The retail merchant needs a quicker, surer, less expensive method, and he finds it in daily and weekly newspapers.
There is no method of advertising which costs so much and so little at the same time. While the expenditure may have to be greater in the newspapers, the amount of publicity received is doubly as great in proportion to the price as that to be had in any other way.
An exact example will do more to make this clear and to prove it true than columns of talk.
A shoe dealer on Sixth avenue, New York, wished to advertise his store. He purposed sending out a series of circulars, one each month, for nine months. There were 5,000 circulars sent each time, and the cost for the series of nine, including postage, was about $600. For this sum he reached 5,000 people nine times.
For the same amount of money he could have placed a five-inch ad in the Sunday issue of a paper having a guaranteed, sworn circulation of over 1,000,000 copies every issue for 39 issues, covering the same period that the distribution of his circulars did.

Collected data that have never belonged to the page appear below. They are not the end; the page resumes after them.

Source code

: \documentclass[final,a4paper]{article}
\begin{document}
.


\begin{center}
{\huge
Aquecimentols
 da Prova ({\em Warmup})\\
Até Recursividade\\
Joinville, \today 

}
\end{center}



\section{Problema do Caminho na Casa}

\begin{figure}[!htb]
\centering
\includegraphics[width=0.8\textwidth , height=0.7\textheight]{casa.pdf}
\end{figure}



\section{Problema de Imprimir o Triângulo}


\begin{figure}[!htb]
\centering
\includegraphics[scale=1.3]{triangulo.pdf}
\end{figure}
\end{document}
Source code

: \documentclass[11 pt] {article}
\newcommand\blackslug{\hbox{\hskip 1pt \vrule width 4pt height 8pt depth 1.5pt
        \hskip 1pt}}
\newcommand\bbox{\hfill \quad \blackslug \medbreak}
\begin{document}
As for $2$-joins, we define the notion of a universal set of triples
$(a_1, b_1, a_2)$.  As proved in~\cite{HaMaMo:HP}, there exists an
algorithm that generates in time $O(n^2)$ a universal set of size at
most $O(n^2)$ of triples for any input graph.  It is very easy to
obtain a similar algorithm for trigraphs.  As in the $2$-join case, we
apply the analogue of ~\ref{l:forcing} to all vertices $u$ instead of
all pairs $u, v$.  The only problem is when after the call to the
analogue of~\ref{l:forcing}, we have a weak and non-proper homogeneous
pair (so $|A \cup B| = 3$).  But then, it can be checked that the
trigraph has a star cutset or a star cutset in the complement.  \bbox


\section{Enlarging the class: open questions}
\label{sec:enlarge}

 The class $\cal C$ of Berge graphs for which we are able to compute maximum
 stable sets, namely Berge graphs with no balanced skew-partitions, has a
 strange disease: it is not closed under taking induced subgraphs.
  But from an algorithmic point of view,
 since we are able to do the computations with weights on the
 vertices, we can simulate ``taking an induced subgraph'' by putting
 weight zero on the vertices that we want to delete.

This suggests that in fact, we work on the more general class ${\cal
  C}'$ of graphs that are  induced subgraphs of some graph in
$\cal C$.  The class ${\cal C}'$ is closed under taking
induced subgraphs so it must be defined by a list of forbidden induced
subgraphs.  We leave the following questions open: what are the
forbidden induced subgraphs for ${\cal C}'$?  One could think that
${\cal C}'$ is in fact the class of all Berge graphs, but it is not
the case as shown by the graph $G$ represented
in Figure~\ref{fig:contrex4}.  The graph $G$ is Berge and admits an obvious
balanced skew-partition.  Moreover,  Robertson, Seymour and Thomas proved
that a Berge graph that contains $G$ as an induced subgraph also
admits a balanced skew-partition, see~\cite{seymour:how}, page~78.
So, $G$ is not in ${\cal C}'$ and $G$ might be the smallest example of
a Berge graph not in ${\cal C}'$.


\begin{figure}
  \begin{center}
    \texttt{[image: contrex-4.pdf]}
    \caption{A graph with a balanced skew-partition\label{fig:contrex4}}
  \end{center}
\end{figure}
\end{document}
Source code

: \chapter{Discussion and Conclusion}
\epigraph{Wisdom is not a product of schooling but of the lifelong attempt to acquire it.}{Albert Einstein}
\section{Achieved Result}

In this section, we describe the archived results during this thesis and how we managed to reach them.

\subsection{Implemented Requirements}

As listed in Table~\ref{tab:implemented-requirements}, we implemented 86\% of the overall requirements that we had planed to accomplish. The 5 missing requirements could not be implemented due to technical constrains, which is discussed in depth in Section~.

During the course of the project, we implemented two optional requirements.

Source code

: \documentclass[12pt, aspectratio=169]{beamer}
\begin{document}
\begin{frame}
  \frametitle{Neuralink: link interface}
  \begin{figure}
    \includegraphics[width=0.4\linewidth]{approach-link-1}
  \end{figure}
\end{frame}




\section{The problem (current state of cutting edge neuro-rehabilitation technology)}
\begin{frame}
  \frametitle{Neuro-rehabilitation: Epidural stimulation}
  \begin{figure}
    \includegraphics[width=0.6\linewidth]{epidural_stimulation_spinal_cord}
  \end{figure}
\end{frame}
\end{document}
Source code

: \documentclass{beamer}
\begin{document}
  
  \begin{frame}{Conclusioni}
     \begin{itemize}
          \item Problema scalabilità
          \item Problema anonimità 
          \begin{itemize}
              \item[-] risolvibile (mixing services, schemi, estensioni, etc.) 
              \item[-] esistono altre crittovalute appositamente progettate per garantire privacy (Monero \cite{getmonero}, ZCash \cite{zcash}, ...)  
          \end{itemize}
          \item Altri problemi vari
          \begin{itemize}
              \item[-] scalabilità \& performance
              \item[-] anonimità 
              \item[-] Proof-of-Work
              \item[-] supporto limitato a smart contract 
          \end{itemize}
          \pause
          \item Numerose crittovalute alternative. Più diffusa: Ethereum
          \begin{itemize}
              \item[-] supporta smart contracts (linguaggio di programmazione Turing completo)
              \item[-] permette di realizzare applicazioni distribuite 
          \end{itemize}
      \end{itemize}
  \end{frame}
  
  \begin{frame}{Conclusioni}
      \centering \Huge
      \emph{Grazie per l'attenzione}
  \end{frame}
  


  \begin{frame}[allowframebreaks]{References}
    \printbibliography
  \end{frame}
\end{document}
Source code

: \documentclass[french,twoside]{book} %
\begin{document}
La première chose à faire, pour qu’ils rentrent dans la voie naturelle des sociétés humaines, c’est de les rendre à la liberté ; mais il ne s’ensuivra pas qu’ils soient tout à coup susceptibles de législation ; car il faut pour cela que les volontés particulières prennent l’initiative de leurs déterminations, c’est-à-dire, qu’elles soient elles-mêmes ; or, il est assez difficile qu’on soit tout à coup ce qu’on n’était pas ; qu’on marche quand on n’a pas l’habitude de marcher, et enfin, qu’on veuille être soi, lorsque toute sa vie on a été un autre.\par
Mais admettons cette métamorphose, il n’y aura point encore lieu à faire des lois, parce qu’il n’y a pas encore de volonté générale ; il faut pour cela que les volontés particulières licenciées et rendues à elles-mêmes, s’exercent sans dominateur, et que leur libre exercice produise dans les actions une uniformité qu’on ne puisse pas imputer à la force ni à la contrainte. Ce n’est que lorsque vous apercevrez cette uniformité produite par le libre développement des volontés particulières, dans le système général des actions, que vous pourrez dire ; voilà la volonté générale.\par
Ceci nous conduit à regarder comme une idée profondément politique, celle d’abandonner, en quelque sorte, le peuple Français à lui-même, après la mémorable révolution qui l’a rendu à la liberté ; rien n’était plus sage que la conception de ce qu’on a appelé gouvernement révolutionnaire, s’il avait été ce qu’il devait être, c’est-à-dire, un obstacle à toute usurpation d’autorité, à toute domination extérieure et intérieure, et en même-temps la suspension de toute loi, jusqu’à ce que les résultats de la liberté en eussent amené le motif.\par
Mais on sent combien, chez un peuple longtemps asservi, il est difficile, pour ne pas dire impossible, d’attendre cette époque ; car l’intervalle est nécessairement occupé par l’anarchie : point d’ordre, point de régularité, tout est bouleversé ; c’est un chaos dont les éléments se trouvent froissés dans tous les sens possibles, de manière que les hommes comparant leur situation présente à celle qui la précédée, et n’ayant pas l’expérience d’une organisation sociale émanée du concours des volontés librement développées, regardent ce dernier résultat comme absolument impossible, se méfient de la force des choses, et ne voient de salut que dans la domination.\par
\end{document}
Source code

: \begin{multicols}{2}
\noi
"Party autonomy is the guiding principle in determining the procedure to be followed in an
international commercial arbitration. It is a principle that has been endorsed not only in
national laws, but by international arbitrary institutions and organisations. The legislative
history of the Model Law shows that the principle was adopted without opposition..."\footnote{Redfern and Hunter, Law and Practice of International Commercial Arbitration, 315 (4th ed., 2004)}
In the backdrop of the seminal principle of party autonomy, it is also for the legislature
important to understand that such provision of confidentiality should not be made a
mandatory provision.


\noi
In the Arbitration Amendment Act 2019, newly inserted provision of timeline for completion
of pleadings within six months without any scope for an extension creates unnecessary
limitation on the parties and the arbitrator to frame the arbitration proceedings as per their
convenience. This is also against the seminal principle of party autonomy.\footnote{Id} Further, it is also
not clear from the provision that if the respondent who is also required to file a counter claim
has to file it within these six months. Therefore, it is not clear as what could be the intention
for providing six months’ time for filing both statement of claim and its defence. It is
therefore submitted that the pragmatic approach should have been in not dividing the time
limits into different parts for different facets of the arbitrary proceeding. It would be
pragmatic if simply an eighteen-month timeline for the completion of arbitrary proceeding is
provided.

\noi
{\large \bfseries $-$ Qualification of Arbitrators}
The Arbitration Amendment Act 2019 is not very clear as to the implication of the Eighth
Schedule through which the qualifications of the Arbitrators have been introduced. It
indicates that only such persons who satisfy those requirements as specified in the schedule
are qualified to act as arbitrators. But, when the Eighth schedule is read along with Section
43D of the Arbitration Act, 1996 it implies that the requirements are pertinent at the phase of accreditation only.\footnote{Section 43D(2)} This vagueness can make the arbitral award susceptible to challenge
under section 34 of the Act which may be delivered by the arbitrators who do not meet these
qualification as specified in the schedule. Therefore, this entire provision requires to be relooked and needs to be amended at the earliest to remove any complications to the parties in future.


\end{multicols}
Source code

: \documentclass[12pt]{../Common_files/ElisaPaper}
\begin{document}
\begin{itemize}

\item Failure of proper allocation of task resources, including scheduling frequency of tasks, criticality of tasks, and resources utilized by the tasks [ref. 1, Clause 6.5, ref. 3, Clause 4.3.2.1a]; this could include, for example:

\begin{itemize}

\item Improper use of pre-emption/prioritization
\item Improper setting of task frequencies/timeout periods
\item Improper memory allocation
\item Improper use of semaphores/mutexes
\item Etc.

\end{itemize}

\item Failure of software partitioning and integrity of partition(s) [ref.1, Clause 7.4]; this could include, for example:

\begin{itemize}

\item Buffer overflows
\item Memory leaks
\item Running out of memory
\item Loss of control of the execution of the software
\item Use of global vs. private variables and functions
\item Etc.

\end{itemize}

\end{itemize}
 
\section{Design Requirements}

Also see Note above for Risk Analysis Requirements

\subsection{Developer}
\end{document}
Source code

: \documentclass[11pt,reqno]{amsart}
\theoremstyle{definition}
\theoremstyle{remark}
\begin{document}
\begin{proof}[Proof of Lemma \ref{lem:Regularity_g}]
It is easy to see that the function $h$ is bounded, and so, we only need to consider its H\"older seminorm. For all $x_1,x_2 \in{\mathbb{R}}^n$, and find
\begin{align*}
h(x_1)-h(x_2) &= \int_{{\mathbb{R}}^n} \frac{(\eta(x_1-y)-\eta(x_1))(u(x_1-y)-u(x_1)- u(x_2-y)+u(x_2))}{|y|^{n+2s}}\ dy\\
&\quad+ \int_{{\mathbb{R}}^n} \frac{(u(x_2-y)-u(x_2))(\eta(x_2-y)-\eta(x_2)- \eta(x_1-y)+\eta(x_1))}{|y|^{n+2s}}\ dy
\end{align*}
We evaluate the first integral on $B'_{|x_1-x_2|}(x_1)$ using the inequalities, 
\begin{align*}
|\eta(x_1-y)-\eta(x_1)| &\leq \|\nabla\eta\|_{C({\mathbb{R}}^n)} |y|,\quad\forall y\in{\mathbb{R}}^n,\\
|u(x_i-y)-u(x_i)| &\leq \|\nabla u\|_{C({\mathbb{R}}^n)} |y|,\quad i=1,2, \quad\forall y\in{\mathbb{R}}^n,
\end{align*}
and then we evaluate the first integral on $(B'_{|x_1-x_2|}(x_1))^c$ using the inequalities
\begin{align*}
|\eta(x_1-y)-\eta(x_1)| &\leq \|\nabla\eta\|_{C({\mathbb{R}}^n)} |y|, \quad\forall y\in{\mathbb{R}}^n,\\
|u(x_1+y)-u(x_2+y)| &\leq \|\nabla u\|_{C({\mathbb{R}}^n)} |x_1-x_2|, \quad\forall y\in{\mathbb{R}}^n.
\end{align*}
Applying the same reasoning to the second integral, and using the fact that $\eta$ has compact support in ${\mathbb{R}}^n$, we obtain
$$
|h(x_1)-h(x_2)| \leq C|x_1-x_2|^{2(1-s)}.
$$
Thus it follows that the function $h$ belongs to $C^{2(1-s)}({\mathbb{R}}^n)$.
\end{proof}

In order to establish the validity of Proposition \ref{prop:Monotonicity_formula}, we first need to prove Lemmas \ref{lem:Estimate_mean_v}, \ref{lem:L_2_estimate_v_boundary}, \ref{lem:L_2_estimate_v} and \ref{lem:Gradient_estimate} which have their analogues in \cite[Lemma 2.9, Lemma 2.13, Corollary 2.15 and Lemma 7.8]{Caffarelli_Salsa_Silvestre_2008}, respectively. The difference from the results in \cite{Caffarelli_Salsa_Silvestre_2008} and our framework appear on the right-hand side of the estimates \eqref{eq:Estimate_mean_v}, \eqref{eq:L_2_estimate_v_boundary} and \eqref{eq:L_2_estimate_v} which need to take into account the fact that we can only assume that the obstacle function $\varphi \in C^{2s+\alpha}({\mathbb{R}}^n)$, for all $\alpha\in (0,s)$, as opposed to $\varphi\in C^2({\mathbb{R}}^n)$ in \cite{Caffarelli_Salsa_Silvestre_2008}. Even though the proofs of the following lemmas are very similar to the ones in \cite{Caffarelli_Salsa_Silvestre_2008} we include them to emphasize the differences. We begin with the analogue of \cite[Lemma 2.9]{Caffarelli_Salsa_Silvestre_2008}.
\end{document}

Contrast the 45,000 circulation he secured by the circulars with the 4,000,000 circulation he could have had in the paper, and you'll see at once how great a mistake he made. There is no question about the fact that he would have received ten times the benefit from the newspaper advertising that he did from the circular. It is the only logical conclusion.
Sometimes circulars are good, but whenever you are contemplating issuing one sit down and figure up the possibilities—see how much space and how much circulation the cost of the circular would buy in a good newspaper.
You will find in every case that reason and common sense will be in favor of using the paper. By doing so you will reach nine-tenths of the very people to whom you would address circulars, and you will reach ten times as many other people to whom your circular would not have gone at all.